No Westray Law prosecutions have taken place in the province to date
The province of Alberta and 10 police services have signed the Westray Memorandum of Understanding that defines protocols for investigating serious workplace incidents. This will help investigators determine if criminal charges may be warranted in addition to occupational health and safety (OHS) violations.
“All workers have the right to safe and healthy workplaces, from the very first shift right through to retirement. Criminal charges are another enforcement tool to help ensure compliance with workplace health and safety laws,” said Minister of Labour Christina Gray.
While OHS and police officers currently co-ordinate when they investigate a serious workplace incident, the memorandum formally sets out protocols to assess the situation and determine if it involves potential OHS violations, criminal activity or both.

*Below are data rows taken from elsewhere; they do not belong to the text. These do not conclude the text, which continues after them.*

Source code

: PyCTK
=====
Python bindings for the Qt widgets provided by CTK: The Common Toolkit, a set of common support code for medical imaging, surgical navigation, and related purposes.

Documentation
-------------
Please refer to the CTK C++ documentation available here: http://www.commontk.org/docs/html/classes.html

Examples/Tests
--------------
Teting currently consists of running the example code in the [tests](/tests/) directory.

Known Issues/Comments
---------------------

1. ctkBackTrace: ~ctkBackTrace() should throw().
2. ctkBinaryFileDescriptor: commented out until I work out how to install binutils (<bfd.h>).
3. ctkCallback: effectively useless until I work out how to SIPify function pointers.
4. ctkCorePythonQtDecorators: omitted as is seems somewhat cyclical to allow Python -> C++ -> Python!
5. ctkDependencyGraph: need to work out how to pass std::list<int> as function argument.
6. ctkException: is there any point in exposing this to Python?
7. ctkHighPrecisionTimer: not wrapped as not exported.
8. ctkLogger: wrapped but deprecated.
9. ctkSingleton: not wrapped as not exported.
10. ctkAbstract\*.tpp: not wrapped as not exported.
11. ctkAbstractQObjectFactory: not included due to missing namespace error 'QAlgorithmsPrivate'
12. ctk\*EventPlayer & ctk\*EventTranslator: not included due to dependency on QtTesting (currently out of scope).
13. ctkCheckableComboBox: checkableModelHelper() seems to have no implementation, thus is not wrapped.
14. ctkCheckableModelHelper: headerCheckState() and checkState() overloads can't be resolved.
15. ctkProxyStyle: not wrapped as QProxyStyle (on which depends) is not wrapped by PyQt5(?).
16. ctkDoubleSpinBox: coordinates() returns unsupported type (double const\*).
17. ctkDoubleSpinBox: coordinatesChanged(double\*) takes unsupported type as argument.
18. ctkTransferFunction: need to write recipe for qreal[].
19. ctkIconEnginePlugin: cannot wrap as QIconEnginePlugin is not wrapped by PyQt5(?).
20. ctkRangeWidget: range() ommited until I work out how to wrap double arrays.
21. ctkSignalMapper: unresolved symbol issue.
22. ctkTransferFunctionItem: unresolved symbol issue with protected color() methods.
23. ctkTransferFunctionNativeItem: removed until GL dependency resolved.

“By defining roles and protocols, police can focus on any criminal activity that may have occurred and investigators can ensure their time is spent on the incident investigation,” said Marlin Degrand, assistant commissioner RCMP K Division and Alberta Association of Chiefs of Police representative.
On May 9, 1992, a large explosion in the Westray Mine in Plymouth, N.S. killed 26 underground miners. A subsequent public inquiry blamed the mine management and government for what was deemed a preventable disaster.
In response to the Westray Mine disaster, the federal government amended the Criminal Code to allow criminal charges in serious cases of workplace fatalities or injuries. The law applies to anyone on a work site who directs the work of others.
Since the amendments took effect in 2004, there have been 11 prosecutions in Canada, with three convictions and one person imprisoned. There have been no prosecutions in Alberta.
“We are happy to see this initiative go forward. It will add to the toolkit of enforcement officers, ensuring that individuals who are criminally negligent are held to account. We believe this is an important step towards making workplaces safer for all working people in Alberta,” said Jared Matsunaga-Turnbull, executive director, Alberta Workers’ Health Centre.
The government of Alberta and police partners made the announcement on the National Day of Mourning, April 28, which commemorates workers who have been killed, injured or suffered illness due to workplace-related hazards and incidents. This year, the Day of Mourning commemorated the 25th anniversary of the Westray Mine disaster.